Bcl 2 and bax

The prostatic expressions of transforming growth factor-β1 (TGF-β1), type I TGF-β receptor (TGF-βRI), Smad2, phosphorylation-Smad2 (p-Smad2), Smad3, p-Smad3, Smad7, nuclear related factor-2 (Nrf-2), heme oxygenase-1 (HO-1), B-cell CLL/lymphoma (Bcl)-2 and Bcl-2-associated X protein (Bax) were assessed by western blot analysis. Tissue protein samples were separated by 10% SDS-polyacrylamide gel electrophoresis and then transferred to a PVDF membrane by electrophoretic transfer. The membranes were blocked for 1 h at 37˚C with 5% nonfat milk in Tris-buffered saline, and then incubated overnight at 4˚C with the primary antibodies (anti-TGF-β1, TGF-βRI, Smad2, p-Smad2, Smad3, p-Smad3, Smad7, Bcl-2 and Bax (Abcam, UK), or -Nrf-2 and HO-1 (Proteintech Group, USA)), respectively.

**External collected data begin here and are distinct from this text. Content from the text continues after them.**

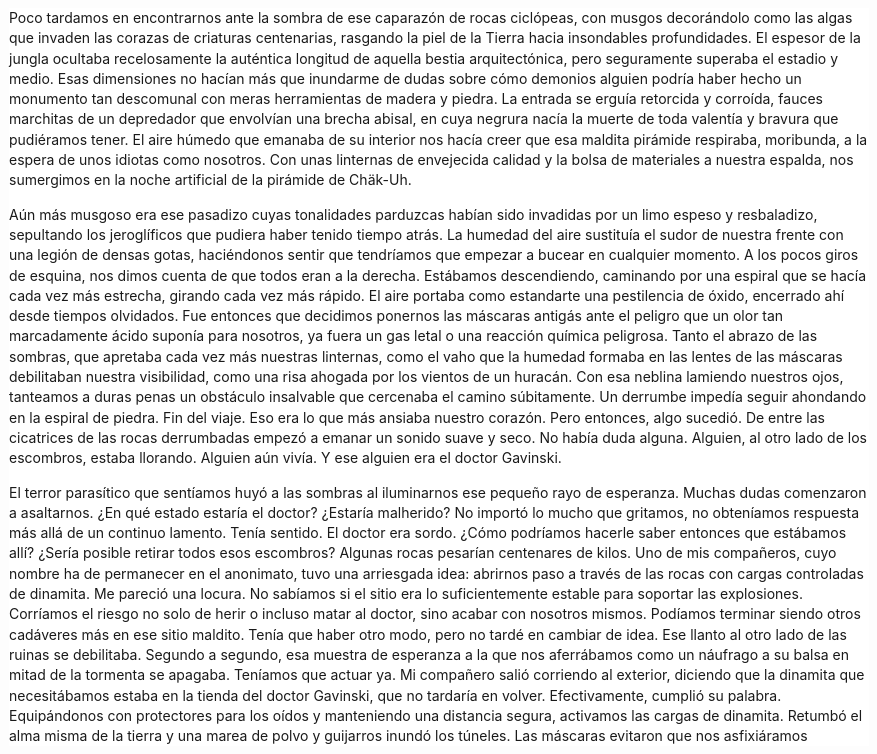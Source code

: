 Poco tardamos en encontrarnos ante la sombra de ese caparazón de rocas
ciclópeas, con musgos decorándolo como las algas que invaden las corazas
de criaturas centenarias, rasgando la piel de la Tierra hacia
insondables profundidades. El espesor de la jungla ocultaba
recelosamente la auténtica longitud de aquella bestia arquitectónica,
pero seguramente superaba el estadio y medio. Esas dimensiones no hacían
más que inundarme de dudas sobre cómo demonios alguien podría haber
hecho un monumento tan descomunal con meras herramientas de madera y
piedra. La entrada se erguía retorcida y corroída, fauces marchitas de
un depredador que envolvían una brecha abisal, en cuya negrura nacía la
muerte de toda valentía y bravura que pudiéramos tener. El aire húmedo
que emanaba de su interior nos hacía creer que esa maldita pirámide
respiraba, moribunda, a la espera de unos idiotas como nosotros. Con
unas linternas de envejecida calidad y la bolsa de materiales a nuestra
espalda, nos sumergimos en la noche artificial de la pirámide de
Chäk-Uh.

Aún más musgoso era ese pasadizo cuyas tonalidades parduzcas habían sido
invadidas por un limo espeso y resbaladizo, sepultando los jeroglíficos
que pudiera haber tenido tiempo atrás. La humedad del aire sustituía el
sudor de nuestra frente con una legión de densas gotas, haciéndonos
sentir que tendríamos que empezar a bucear en cualquier momento. A los
pocos giros de esquina, nos dimos cuenta de que todos eran a la derecha.
Estábamos descendiendo, caminando por una espiral que se hacía cada vez
más estrecha, girando cada vez más rápido. El aire portaba como
estandarte una pestilencia de óxido, encerrado ahí desde tiempos
olvidados. Fue entonces que decidimos ponernos las máscaras antigás ante
el peligro que un olor tan marcadamente ácido suponía para nosotros, ya
fuera un gas letal o una reacción química peligrosa. Tanto el abrazo de
las sombras, que apretaba cada vez más nuestras linternas, como el vaho
que la humedad formaba en las lentes de las máscaras debilitaban nuestra
visibilidad, como una risa ahogada por los vientos de un huracán. Con
esa neblina lamiendo nuestros ojos, tanteamos a duras penas un obstáculo
insalvable que cercenaba el camino súbitamente. Un derrumbe impedía
seguir ahondando en la espiral de piedra. Fin del viaje. Eso era lo que
más ansiaba nuestro corazón. Pero entonces, algo sucedió. De entre las
cicatrices de las rocas derrumbadas empezó a emanar un sonido suave y
seco. No había duda alguna. Alguien, al otro lado de los escombros,
estaba llorando. Alguien aún vivía. Y ese alguien era el doctor
Gavinski.

El terror parasítico que sentíamos huyó a las sombras al iluminarnos ese
pequeño rayo de esperanza. Muchas dudas comenzaron a asaltarnos. ¿En qué
estado estaría el doctor? ¿Estaría malherido? No importó lo mucho que
gritamos, no obteníamos respuesta más allá de un continuo lamento. Tenía
sentido. El doctor era sordo. ¿Cómo podríamos hacerle saber entonces que
estábamos allí? ¿Sería posible retirar todos esos escombros? Algunas
rocas pesarían centenares de kilos. Uno de mis compañeros, cuyo nombre
ha de permanecer en el anonimato, tuvo una arriesgada idea: abrirnos
paso a través de las rocas con cargas controladas de dinamita. Me
pareció una locura. No sabíamos si el sitio era lo suficientemente
estable para soportar las explosiones. Corríamos el riesgo no solo de
herir o incluso matar al doctor, sino acabar con nosotros mismos.
Podíamos terminar siendo otros cadáveres más en ese sitio maldito. Tenía
que haber otro modo, pero no tardé en cambiar de idea. Ese llanto al
otro lado de las ruinas se debilitaba. Segundo a segundo, esa muestra de
esperanza a la que nos aferrábamos como un náufrago a su balsa en mitad
de la tormenta se apagaba. Teníamos que actuar ya. Mi compañero salió
corriendo al exterior, diciendo que la dinamita que necesitábamos estaba
en la tienda del doctor Gavinski, que no tardaría en volver.
Efectivamente, cumplió su palabra. Equipándonos con protectores para los
oídos y manteniendo una distancia segura, activamos las cargas de
dinamita. Retumbó el alma misma de la tierra y una marea de polvo y
guijarros inundó los túneles. Las máscaras evitaron que nos asfixiáramos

After washed with TBST, the membranes were incubated with horseradish peroxidase-conjugated secondary antibodies in TBST with 3% nonfat milk for 1 h at room temperature. Immunoblots were developed and then the quantification of bands was determined by integrated optical density analysis using Gel-Pro Analyzer software. The result of nuclear Nrf-2 was normalized using LaminB as an internal control. The other data were normalized using β-actin as an internal control.